▸ **Work item**
Exact copy, pictures excluded: reproduce every record below.

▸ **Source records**
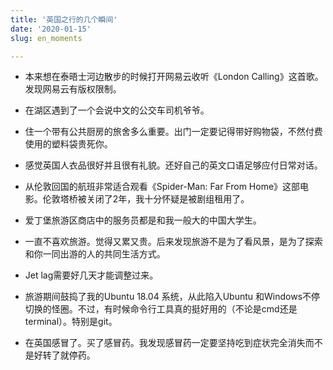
 ```yaml
---
title: '英国之行的几个瞬间'
date: '2020-01-15'
slug: en_moments

---
```



+ 本来想在泰晤士河边散步的时候打开网易云收听《London Calling》这首歌。发现网易云有版权限制。

+ 在湖区遇到了一个会说中文的公交车司机爷爷。

+ 住一个带有公共厨房的旅舍多么重要。出门一定要记得带好购物袋，不然付费使用的塑料袋贵死你。

+ 感觉英国人衣品很好并且很有礼貌。还好自己的英文口语足够应付日常对话。

+ 从伦敦回国的航班非常适合观看《Spider-Man: Far From Home》这部电影。伦敦塔桥被关闭了2年，我十分怀疑是被剧组租用了。

+ 爱丁堡旅游区商店中的服务员都是和我一般大的中国大学生。

+ 一直不喜欢旅游。觉得又累又贵。后来发现旅游不是为了看风景，是为了探索和你一同出游的人的共同生活方式。

+ Jet lag需要好几天才能调整过来。

+ 旅游期间鼓捣了我的Ubuntu 18.04 系统，从此陷入Ubuntu 和Windows不停切换的怪圈。不过，有时候命令行工具真的挺好用的（不论是cmd还是terminal）。特别是git。

+ 在英国感冒了。买了感冒药。我发现感冒药一定要坚持吃到症状完全消失而不是好转了就停药。




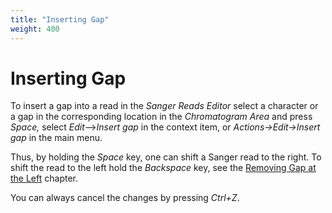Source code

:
 ```yaml
---
title: "Inserting Gap"
weight: 400
---
```



# Inserting Gap

To insert a gap into a read in the _Sanger Reads Editor_ select a character or a gap in the corresponding location in the _Chromatogram Area_ and press _Space,_ select  _Edit_–>_Insert gap_ in the context item, or _Actions->Edit->Insert gap_ in the main menu.

Thus, by holding the _Space_ key, one can shift a Sanger read to the right. To shift the read to the left hold the _Backspace_ key, see the [Removing Gap at the Left](removing-gap-at-the-left.md) chapter.

You can always cancel the changes by pressing _Ctrl+Z_.
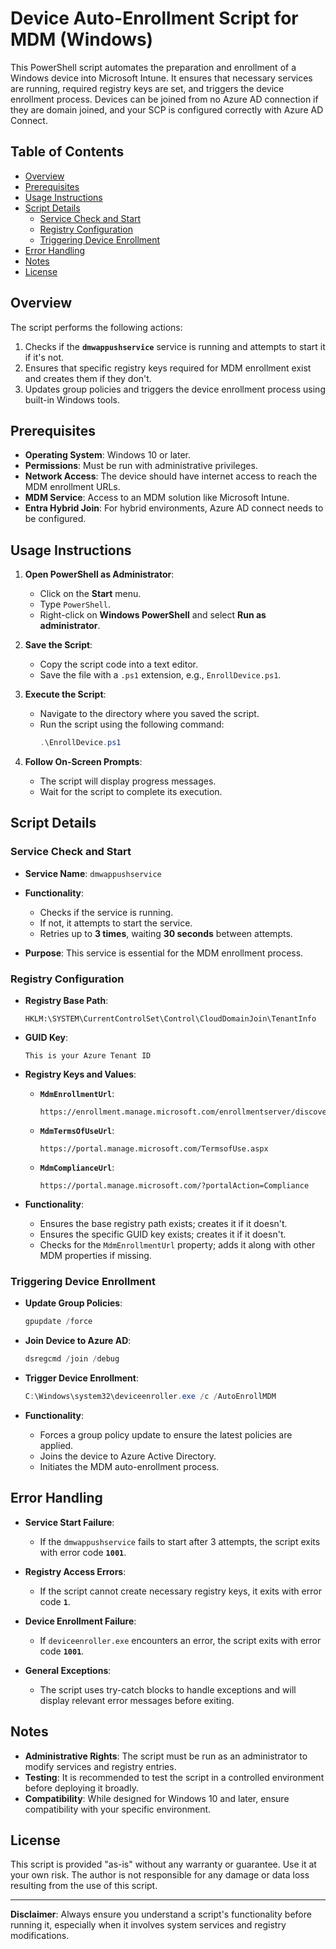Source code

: # Device Auto-Enrollment Script for MDM (Windows)

This PowerShell script automates the preparation and enrollment of a Windows device into Microsoft Intune. It ensures that necessary services are running, required registry keys are set, and triggers the device enrollment process. Devices can be joined from no Azure AD connection if they are domain joined, and your SCP is configured correctly with Azure AD Connect.

## Table of Contents

- [Overview](#overview)
- [Prerequisites](#prerequisites)
- [Usage Instructions](#usage-instructions)
- [Script Details](#script-details)
  - [Service Check and Start](#service-check-and-start)
  - [Registry Configuration](#registry-configuration)
  - [Triggering Device Enrollment](#triggering-device-enrollment)
- [Error Handling](#error-handling)
- [Notes](#notes)
- [License](#license)

## Overview

The script performs the following actions:

1. Checks if the **`dmwappushservice`** service is running and attempts to start it if it's not.
2. Ensures that specific registry keys required for MDM enrollment exist and creates them if they don't.
3. Updates group policies and triggers the device enrollment process using built-in Windows tools.

## Prerequisites

- **Operating System**: Windows 10 or later.
- **Permissions**: Must be run with administrative privileges.
- **Network Access**: The device should have internet access to reach the MDM enrollment URLs.
- **MDM Service**: Access to an MDM solution like Microsoft Intune.
- **Entra Hybrid Join**: For hybrid environments, Azure AD connect needs to be configured.
  
## Usage Instructions

1. **Open PowerShell as Administrator**:

   - Click on the **Start** menu.
   - Type `PowerShell`.
   - Right-click on **Windows PowerShell** and select **Run as administrator**.

2. **Save the Script**:

   - Copy the script code into a text editor.
   - Save the file with a `.ps1` extension, e.g., `EnrollDevice.ps1`.

3. **Execute the Script**:

   - Navigate to the directory where you saved the script.
   - Run the script using the following command:
     ```powershell
     .\EnrollDevice.ps1
     ```

4. **Follow On-Screen Prompts**:

   - The script will display progress messages.
   - Wait for the script to complete its execution.

## Script Details

### Service Check and Start

- **Service Name**: `dmwappushservice`
- **Functionality**:

  - Checks if the service is running.
  - If not, it attempts to start the service.
  - Retries up to **3 times**, waiting **30 seconds** between attempts.

- **Purpose**: This service is essential for the MDM enrollment process.

### Registry Configuration

- **Registry Base Path**:
  ```
  HKLM:\SYSTEM\CurrentControlSet\Control\CloudDomainJoin\TenantInfo
  ```
- **GUID Key**:
  ```
  This is your Azure Tenant ID
  ```
- **Registry Keys and Values**:

  - **`MdmEnrollmentUrl`**:
    ```
    https://enrollment.manage.microsoft.com/enrollmentserver/discovery.svc
    ```
  - **`MdmTermsOfUseUrl`**:
    ```
    https://portal.manage.microsoft.com/TermsofUse.aspx
    ```
  - **`MdmComplianceUrl`**:
    ```
    https://portal.manage.microsoft.com/?portalAction=Compliance
    ```

- **Functionality**:

  - Ensures the base registry path exists; creates it if it doesn't.
  - Ensures the specific GUID key exists; creates it if it doesn't.
  - Checks for the `MdmEnrollmentUrl` property; adds it along with other MDM properties if missing.

### Triggering Device Enrollment

- **Update Group Policies**:
  ```powershell
  gpupdate /force
  ```
- **Join Device to Azure AD**:
  ```powershell
  dsregcmd /join /debug
  ```
- **Trigger Device Enrollment**:
  ```powershell
  C:\Windows\system32\deviceenroller.exe /c /AutoEnrollMDM
  ```

- **Functionality**:

  - Forces a group policy update to ensure the latest policies are applied.
  - Joins the device to Azure Active Directory.
  - Initiates the MDM auto-enrollment process.

## Error Handling

- **Service Start Failure**:

  - If the `dmwappushservice` fails to start after 3 attempts, the script exits with error code **`1001`**.

- **Registry Access Errors**:

  - If the script cannot create necessary registry keys, it exits with error code **`1`**.

- **Device Enrollment Failure**:

  - If `deviceenroller.exe` encounters an error, the script exits with error code **`1001`**.

- **General Exceptions**:

  - The script uses try-catch blocks to handle exceptions and will display relevant error messages before exiting.

## Notes

- **Administrative Rights**: The script must be run as an administrator to modify services and registry entries.
- **Testing**: It is recommended to test the script in a controlled environment before deploying it broadly.
- **Compatibility**: While designed for Windows 10 and later, ensure compatibility with your specific environment.

## License

This script is provided "as-is" without any warranty or guarantee. Use it at your own risk. The author is not responsible for any damage or data loss resulting from the use of this script.

---

**Disclaimer**: Always ensure you understand a script's functionality before running it, especially when it involves system services and registry modifications.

▸ **Result for this exercise**
 ```yaml
---
title: '英国之行的几个瞬间'
date: '2020-01-15'
slug: en_moments

---
```



+ 本来想在泰晤士河边散步的时候打开网易云收听《London Calling》这首歌。发现网易云有版权限制。

+ 在湖区遇到了一个会说中文的公交车司机爷爷。

+ 住一个带有公共厨房的旅舍多么重要。出门一定要记得带好购物袋，不然付费使用的塑料袋贵死你。

+ 感觉英国人衣品很好并且很有礼貌。还好自己的英文口语足够应付日常对话。

+ 从伦敦回国的航班非常适合观看《Spider-Man: Far From Home》这部电影。伦敦塔桥被关闭了2年，我十分怀疑是被剧组租用了。

+ 爱丁堡旅游区商店中的服务员都是和我一般大的中国大学生。

+ 一直不喜欢旅游。觉得又累又贵。后来发现旅游不是为了看风景，是为了探索和你一同出游的人的共同生活方式。

+ Jet lag需要好几天才能调整过来。

+ 旅游期间鼓捣了我的Ubuntu 18.04 系统，从此陷入Ubuntu 和Windows不停切换的怪圈。不过，有时候命令行工具真的挺好用的（不论是cmd还是terminal）。特别是git。

+ 在英国感冒了。买了感冒药。我发现感冒药一定要坚持吃到症状完全消失而不是好转了就停药。




Source code

:
 ```yaml
---
title: "Inserting Gap"
weight: 400
---
```



# Inserting Gap

To insert a gap into a read in the _Sanger Reads Editor_ select a character or a gap in the corresponding location in the _Chromatogram Area_ and press _Space,_ select  _Edit_–>_Insert gap_ in the context item, or _Actions->Edit->Insert gap_ in the main menu.

Thus, by holding the _Space_ key, one can shift a Sanger read to the right. To shift the read to the left hold the _Backspace_ key, see the [Removing Gap at the Left](removing-gap-at-the-left.md) chapter.

You can always cancel the changes by pressing _Ctrl+Z_.
Source code

: # Device Auto-Enrollment Script for MDM (Windows)

This PowerShell script automates the preparation and enrollment of a Windows device into Microsoft Intune. It ensures that necessary services are running, required registry keys are set, and triggers the device enrollment process. Devices can be joined from no Azure AD connection if they are domain joined, and your SCP is configured correctly with Azure AD Connect.

## Table of Contents

- [Overview](#overview)
- [Prerequisites](#prerequisites)
- [Usage Instructions](#usage-instructions)
- [Script Details](#script-details)
  - [Service Check and Start](#service-check-and-start)
  - [Registry Configuration](#registry-configuration)
  - [Triggering Device Enrollment](#triggering-device-enrollment)
- [Error Handling](#error-handling)
- [Notes](#notes)
- [License](#license)

## Overview

The script performs the following actions:

1. Checks if the **`dmwappushservice`** service is running and attempts to start it if it's not.
2. Ensures that specific registry keys required for MDM enrollment exist and creates them if they don't.
3. Updates group policies and triggers the device enrollment process using built-in Windows tools.

## Prerequisites

- **Operating System**: Windows 10 or later.
- **Permissions**: Must be run with administrative privileges.
- **Network Access**: The device should have internet access to reach the MDM enrollment URLs.
- **MDM Service**: Access to an MDM solution like Microsoft Intune.
- **Entra Hybrid Join**: For hybrid environments, Azure AD connect needs to be configured.
  
## Usage Instructions

1. **Open PowerShell as Administrator**:

   - Click on the **Start** menu.
   - Type `PowerShell`.
   - Right-click on **Windows PowerShell** and select **Run as administrator**.

2. **Save the Script**:

   - Copy the script code into a text editor.
   - Save the file with a `.ps1` extension, e.g., `EnrollDevice.ps1`.

3. **Execute the Script**:

   - Navigate to the directory where you saved the script.
   - Run the script using the following command:
     ```powershell
     .\EnrollDevice.ps1
     ```

4. **Follow On-Screen Prompts**:

   - The script will display progress messages.
   - Wait for the script to complete its execution.

## Script Details

### Service Check and Start

- **Service Name**: `dmwappushservice`
- **Functionality**:

  - Checks if the service is running.
  - If not, it attempts to start the service.
  - Retries up to **3 times**, waiting **30 seconds** between attempts.

- **Purpose**: This service is essential for the MDM enrollment process.

### Registry Configuration

- **Registry Base Path**:
  ```
  HKLM:\SYSTEM\CurrentControlSet\Control\CloudDomainJoin\TenantInfo
  ```
- **GUID Key**:
  ```
  This is your Azure Tenant ID
  ```
- **Registry Keys and Values**:

  - **`MdmEnrollmentUrl`**:
    ```
    https://enrollment.manage.microsoft.com/enrollmentserver/discovery.svc
    ```
  - **`MdmTermsOfUseUrl`**:
    ```
    https://portal.manage.microsoft.com/TermsofUse.aspx
    ```
  - **`MdmComplianceUrl`**:
    ```
    https://portal.manage.microsoft.com/?portalAction=Compliance
    ```

- **Functionality**:

  - Ensures the base registry path exists; creates it if it doesn't.
  - Ensures the specific GUID key exists; creates it if it doesn't.
  - Checks for the `MdmEnrollmentUrl` property; adds it along with other MDM properties if missing.

### Triggering Device Enrollment

- **Update Group Policies**:
  ```powershell
  gpupdate /force
  ```
- **Join Device to Azure AD**:
  ```powershell
  dsregcmd /join /debug
  ```
- **Trigger Device Enrollment**:
  ```powershell
  C:\Windows\system32\deviceenroller.exe /c /AutoEnrollMDM
  ```

- **Functionality**:

  - Forces a group policy update to ensure the latest policies are applied.
  - Joins the device to Azure Active Directory.
  - Initiates the MDM auto-enrollment process.

## Error Handling

- **Service Start Failure**:

  - If the `dmwappushservice` fails to start after 3 attempts, the script exits with error code **`1001`**.

- **Registry Access Errors**:

  - If the script cannot create necessary registry keys, it exits with error code **`1`**.

- **Device Enrollment Failure**:

  - If `deviceenroller.exe` encounters an error, the script exits with error code **`1001`**.

- **General Exceptions**:

  - The script uses try-catch blocks to handle exceptions and will display relevant error messages before exiting.

## Notes

- **Administrative Rights**: The script must be run as an administrator to modify services and registry entries.
- **Testing**: It is recommended to test the script in a controlled environment before deploying it broadly.
- **Compatibility**: While designed for Windows 10 and later, ensure compatibility with your specific environment.

## License

This script is provided "as-is" without any warranty or guarantee. Use it at your own risk. The author is not responsible for any damage or data loss resulting from the use of this script.

---

**Disclaimer**: Always ensure you understand a script's functionality before running it, especially when it involves system services and registry modifications.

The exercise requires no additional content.